Lost Boy Lost Girl

(Critical Survey of Contemporary Fiction)

Tim Underhill has flown home from New York for the funeral of his sister-in-law, Nancy, who has committed suicide. The death was sudden, and inexplicable to those who knew her. Nancy and her husband Philip are, on the surface, an average middle- class midwestern couple. The only unusual association in their lives would appear to be Nancy’s relationship to an infamous serial killer, Joseph Kalendar, her first cousin.

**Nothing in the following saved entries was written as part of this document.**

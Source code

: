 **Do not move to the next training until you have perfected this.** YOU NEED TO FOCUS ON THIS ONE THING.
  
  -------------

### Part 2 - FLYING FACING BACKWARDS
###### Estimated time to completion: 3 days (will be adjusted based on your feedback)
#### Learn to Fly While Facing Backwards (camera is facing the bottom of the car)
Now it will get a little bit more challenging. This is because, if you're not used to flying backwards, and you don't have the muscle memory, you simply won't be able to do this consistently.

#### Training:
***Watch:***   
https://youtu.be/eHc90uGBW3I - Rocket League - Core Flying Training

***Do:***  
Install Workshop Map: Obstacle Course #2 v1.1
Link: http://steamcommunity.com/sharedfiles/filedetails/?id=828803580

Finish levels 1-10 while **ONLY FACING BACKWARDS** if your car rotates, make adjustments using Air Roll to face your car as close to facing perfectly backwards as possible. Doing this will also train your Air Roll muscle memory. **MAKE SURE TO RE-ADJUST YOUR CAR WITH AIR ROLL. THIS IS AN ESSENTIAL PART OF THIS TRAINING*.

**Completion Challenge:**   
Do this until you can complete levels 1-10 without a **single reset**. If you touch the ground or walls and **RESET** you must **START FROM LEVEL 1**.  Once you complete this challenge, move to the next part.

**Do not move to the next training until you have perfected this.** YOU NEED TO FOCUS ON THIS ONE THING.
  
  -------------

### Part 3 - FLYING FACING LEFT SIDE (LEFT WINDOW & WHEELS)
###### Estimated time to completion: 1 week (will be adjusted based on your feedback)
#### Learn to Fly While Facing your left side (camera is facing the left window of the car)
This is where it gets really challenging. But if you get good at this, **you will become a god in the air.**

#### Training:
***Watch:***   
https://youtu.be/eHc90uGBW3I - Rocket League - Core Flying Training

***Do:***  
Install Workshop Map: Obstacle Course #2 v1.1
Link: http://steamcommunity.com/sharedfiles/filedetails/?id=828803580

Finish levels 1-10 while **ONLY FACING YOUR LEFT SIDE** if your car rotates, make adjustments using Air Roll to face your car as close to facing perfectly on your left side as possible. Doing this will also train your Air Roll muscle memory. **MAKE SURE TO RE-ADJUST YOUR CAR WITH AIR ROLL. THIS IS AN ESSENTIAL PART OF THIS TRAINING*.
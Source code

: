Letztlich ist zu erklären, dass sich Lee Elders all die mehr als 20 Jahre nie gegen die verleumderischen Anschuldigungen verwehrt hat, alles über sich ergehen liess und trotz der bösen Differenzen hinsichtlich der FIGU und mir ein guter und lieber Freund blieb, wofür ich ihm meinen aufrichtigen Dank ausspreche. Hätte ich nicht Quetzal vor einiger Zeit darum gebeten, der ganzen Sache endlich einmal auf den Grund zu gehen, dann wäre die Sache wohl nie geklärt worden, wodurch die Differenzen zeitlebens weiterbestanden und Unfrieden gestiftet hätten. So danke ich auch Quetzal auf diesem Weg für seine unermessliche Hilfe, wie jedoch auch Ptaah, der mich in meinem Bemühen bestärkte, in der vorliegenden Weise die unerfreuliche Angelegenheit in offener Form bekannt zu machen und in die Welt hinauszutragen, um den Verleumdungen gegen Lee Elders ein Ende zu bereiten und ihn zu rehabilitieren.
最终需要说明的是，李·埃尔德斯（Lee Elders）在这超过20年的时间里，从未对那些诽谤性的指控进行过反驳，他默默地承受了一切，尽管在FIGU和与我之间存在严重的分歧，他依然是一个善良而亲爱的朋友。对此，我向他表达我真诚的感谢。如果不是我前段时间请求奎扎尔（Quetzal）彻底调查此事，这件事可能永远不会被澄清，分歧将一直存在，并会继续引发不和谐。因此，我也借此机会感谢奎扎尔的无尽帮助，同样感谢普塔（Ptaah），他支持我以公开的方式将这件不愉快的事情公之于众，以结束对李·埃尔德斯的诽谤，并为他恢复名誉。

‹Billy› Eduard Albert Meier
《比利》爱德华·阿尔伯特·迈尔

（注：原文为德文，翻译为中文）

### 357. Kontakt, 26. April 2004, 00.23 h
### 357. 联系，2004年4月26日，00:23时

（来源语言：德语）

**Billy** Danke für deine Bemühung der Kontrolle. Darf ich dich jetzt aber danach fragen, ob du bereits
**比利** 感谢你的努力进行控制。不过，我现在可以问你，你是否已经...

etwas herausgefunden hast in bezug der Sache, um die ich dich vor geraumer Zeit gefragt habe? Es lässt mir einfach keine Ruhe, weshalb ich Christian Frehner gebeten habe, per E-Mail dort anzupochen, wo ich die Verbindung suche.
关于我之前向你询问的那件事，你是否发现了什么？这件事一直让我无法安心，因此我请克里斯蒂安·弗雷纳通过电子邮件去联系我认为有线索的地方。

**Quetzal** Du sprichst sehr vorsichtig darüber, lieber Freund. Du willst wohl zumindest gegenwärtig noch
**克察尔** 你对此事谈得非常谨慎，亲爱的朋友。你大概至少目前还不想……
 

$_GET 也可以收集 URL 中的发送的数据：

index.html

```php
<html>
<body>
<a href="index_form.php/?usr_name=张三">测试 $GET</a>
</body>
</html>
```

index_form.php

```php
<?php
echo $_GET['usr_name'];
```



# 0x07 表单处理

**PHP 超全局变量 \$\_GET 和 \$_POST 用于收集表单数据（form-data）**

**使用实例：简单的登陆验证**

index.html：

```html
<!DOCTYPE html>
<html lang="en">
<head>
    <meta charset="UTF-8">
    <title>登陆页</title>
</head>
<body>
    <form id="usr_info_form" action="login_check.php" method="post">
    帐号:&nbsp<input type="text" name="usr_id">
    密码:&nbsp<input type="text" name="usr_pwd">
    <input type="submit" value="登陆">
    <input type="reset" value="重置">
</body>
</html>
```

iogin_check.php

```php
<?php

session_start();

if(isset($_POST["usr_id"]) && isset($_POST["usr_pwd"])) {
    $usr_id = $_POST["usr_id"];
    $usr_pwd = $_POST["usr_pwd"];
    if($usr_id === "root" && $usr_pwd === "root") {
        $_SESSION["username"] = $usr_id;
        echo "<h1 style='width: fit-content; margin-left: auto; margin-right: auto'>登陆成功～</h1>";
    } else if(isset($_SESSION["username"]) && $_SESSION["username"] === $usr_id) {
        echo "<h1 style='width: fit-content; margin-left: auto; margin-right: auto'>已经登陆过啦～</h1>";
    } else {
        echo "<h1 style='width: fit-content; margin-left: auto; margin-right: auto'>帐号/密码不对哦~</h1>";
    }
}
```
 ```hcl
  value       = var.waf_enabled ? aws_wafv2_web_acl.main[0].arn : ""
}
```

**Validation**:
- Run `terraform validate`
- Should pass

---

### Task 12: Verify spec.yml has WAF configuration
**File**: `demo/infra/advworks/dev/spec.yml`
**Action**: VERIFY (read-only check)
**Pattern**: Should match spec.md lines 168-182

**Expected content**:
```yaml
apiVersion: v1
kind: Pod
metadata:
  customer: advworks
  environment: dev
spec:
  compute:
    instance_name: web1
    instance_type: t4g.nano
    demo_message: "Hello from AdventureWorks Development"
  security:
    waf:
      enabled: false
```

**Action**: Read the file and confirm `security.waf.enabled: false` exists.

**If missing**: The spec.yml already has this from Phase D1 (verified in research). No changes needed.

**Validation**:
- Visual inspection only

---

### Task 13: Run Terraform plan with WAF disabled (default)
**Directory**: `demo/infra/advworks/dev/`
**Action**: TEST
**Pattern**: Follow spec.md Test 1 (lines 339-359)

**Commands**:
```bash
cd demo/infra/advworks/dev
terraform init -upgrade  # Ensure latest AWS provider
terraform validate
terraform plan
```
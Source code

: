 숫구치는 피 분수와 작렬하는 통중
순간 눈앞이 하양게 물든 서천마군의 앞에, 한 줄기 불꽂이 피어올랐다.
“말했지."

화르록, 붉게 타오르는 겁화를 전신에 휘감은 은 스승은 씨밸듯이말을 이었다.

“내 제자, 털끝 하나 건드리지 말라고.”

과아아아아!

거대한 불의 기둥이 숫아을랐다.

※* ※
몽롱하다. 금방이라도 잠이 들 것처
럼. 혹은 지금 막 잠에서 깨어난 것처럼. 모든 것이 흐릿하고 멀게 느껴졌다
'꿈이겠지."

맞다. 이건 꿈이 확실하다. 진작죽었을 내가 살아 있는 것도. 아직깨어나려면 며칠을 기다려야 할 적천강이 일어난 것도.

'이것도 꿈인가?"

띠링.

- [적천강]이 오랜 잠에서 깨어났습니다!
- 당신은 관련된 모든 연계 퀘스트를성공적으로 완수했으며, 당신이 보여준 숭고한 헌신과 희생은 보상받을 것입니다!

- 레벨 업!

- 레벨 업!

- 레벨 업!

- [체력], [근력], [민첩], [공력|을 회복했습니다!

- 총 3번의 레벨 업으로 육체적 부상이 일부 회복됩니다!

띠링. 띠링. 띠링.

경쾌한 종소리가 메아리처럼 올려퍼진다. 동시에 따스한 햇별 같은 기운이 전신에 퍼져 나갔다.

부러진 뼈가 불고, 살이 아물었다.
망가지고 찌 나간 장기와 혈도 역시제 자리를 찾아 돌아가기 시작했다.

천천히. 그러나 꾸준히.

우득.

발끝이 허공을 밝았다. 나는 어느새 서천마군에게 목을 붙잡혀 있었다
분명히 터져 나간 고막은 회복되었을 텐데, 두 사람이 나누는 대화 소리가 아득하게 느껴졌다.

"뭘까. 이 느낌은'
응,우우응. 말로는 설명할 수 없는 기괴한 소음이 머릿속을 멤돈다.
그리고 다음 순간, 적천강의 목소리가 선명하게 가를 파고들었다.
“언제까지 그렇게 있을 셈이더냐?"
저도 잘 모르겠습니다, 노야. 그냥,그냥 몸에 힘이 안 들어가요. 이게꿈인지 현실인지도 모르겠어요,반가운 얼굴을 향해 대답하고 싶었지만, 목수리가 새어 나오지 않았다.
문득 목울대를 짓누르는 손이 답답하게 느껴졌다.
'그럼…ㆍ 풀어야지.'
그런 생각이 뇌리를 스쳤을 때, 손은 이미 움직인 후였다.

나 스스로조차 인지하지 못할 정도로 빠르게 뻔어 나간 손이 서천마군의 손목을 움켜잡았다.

When Nancy begins behaving oddly, the person who first notices and who is most affected by her behavior, is her fifteen-year-old son, Mark. Mark’s concern with his mother coincides with his sudden obsession with the house behind his own, the house in which Kalendar committed his murders. Mark and his friend Jimbo have broken into the house on Michigan Street, and Mark continues to go there on his own. Shortly after his mother commits suicide, Mark disappears.

Mark is not the only young person to have disappeared from the neighborhood. A number of young people have vanished, and the police are on the lookout for a pedophile. But Underhill has begun to receive indications that Mark is not the victim of the pedophile. He believes Mark’s disappearance is connected to the house on Michigan Street, the relationship to Joseph Kalendar, and his wish for a different life from that of his parents. The disappearance also seems to be connected to the death of Kalendar’s daughter, Lily.

Peter Straub ranks among the best and most literate of the writers of horror fiction. Unlike those who specialize in drooling monsters, Straub uses a subtler, more effective, style. He deals in a kind of horror that builds on the reader’s unease, layer by layer. For fans of this genre, Lost Boy Lost Girl is a book worth reading.